Knowing when collaborative divorce is not the best option for a client

While it is my bias that most divorcing couples can benefit from using the collaborative divorce process rather than going through divorce litigation, there is absolutely a subset of couples for whom litigation is the better choice.  This post will list some of the issues or dynamics that may be present in cases that should lead collaborative professionals to refer potential clients to a family law litigator.

The first thing to say about the list below is that the items listed need to be significant, pervasive or both for a case to be patently wrong for the collaborative process.  As discussed more fully below, the token presence of one or more of these issues should not necessarily automatically rule a couple out from the collaborative divorce process.

But here are things to watch for carefully:

1.  History of Pervasive Lying by Either Party – If a potential client talks about how he/she or his/her spouse has, for example, secretly run up a great deal of credit card debt without the other spouse’s knowledge, or cashed out a retirement account behind the other spouse’s back, these are very likely reasons to refer the case to litigation.  Similarly, if one party has engaged in multiple extramarital affairs over time, that is likely a reason to rule the couple out because the process relies on a certain degree of honesty and fair dealing that the party has demonstrated he or she may not have.  I typically do not rule out cases if there have only been isolated incidents of relatively inconsequential dishonesty, but I instead watch for patterns.  If one spouse seems to move through the world in a sneaky or dishonest way, I always refer the case to litigation.  Even when there have only been isolated incidents of dishonesty, I talk with my client and the rest of the collaborative divorce team about how we need to be extra vigilant around full disclosure, document production etc.

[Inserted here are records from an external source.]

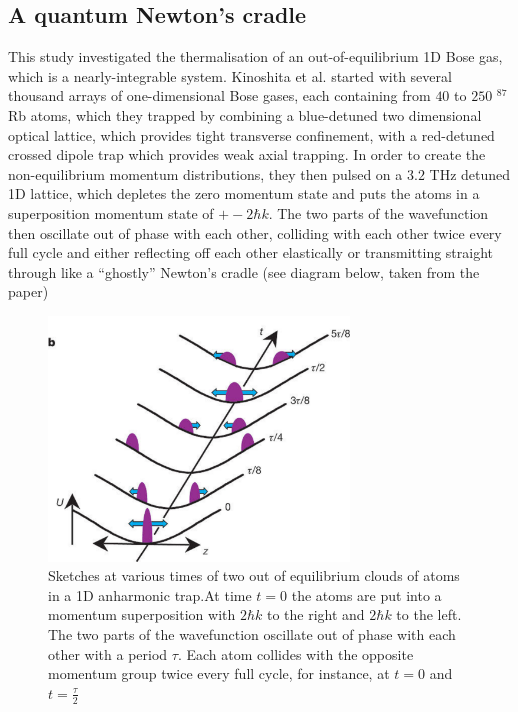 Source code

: \documentclass[a4paper,10pt]{article}
\begin{document}
\subsection{A quantum Newton's cradle}
This study investigated the thermalisation of an out-of-equilibrium 1D Bose gas, which is a  nearly-integrable system. Kinoshita et al. \cite{Kinoshita2006} started with
several thousand arrays of one-dimensional Bose gases, each containing from $40$ to $250$ $^{87}$Rb atoms, which they trapped by combining a blue-detuned  two dimensional optical lattice, which provides tight transverse confinement, with a red-detuned crossed dipole trap  
which provides weak axial trapping. In order to create the non-equilibrium momentum distributions, they then pulsed on a $3.2$ THz detuned 1D lattice, which depletes the zero momentum state
and puts the atoms in a superposition momentum state of $+-2\hbar k$. The two parts of the wavefunction then oscillate out of phase with each other, colliding with each other twice every full cycle
and either reflecting off each other elastically or transmitting straight through like a ``ghostly'' Newton's cradle (see diagram below, taken from the paper)

\begin{figure}[H]
 \includegraphics[width=8cm]{quantum_newtons_cradle}
 \centering
 \caption*{Sketches at various times of two out of equilibrium
clouds of atoms in a 1D anharmonic trap.At time $t=0$ the atoms are put into a momentum superposition with $2\hbar k$ to the right and $2\hbar k$ to the left. The two parts of the 
wavefunction oscillate out of phase with each other with a period $\tau$. Each atom collides with the opposite momentum group
twice every full cycle, for instance, at $t=0$ and $t=\frac{\tau}{2}$}
 \end{figure}
\end{document}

2.  Inability to See Another Perspective – This oftentimes looks like garden variety immaturity in a potential client.  Clients who cannot see any other perspective but their own tend to feel competitive when you talk with them.  They are quick to list all of the problems their spouse has (often including the client’s psychological diagnosis of their spouse’s pathology) and all of the reasons why the other spouse is responsible for the divorce.  To assess for this issue, I will often ask potential clients to tell me what their spouse would say is the reason for the divorce.  If the client cannot at least partially own his or her own role in the couple’s unhelpful dynamics, I will very likely refer the case to litigation.  Collaborative divorce’s “North Star” is a mutually acceptable durable agreement, and if the potential client cannot see that “mutual” includes both the client and his or her spouse, the process cannot work.  Again, we are not aiming for full blown enlightenment here, but clients do need to show at least a modest ability to see outside their own experience or else the judge needs to make decisions for them.

3.  Active Domestic Violence – Clearly, the parties cannot effectively work toward a shared agreement  if one of them is willing to be physically violent with the other.  Again, collaborative professionals need not be overly reactive here either.  One isolated push that did not result in injury that happened in the heat of an argument months or years ago, to my mind, does not constitute active domestic violence that would force a couple into litigation.  Instead, the professional should assess whether there is a more pervasive dynamic between the parties where the abusing party will pressure and threaten the other party outside of team meetings to do whatever he or she wants, and the other party then feels pressure to capitulate to preserve his or her safety.  If that dynamic is present, the case definitely needs to be in litigation so that the victim has the protection of the court system.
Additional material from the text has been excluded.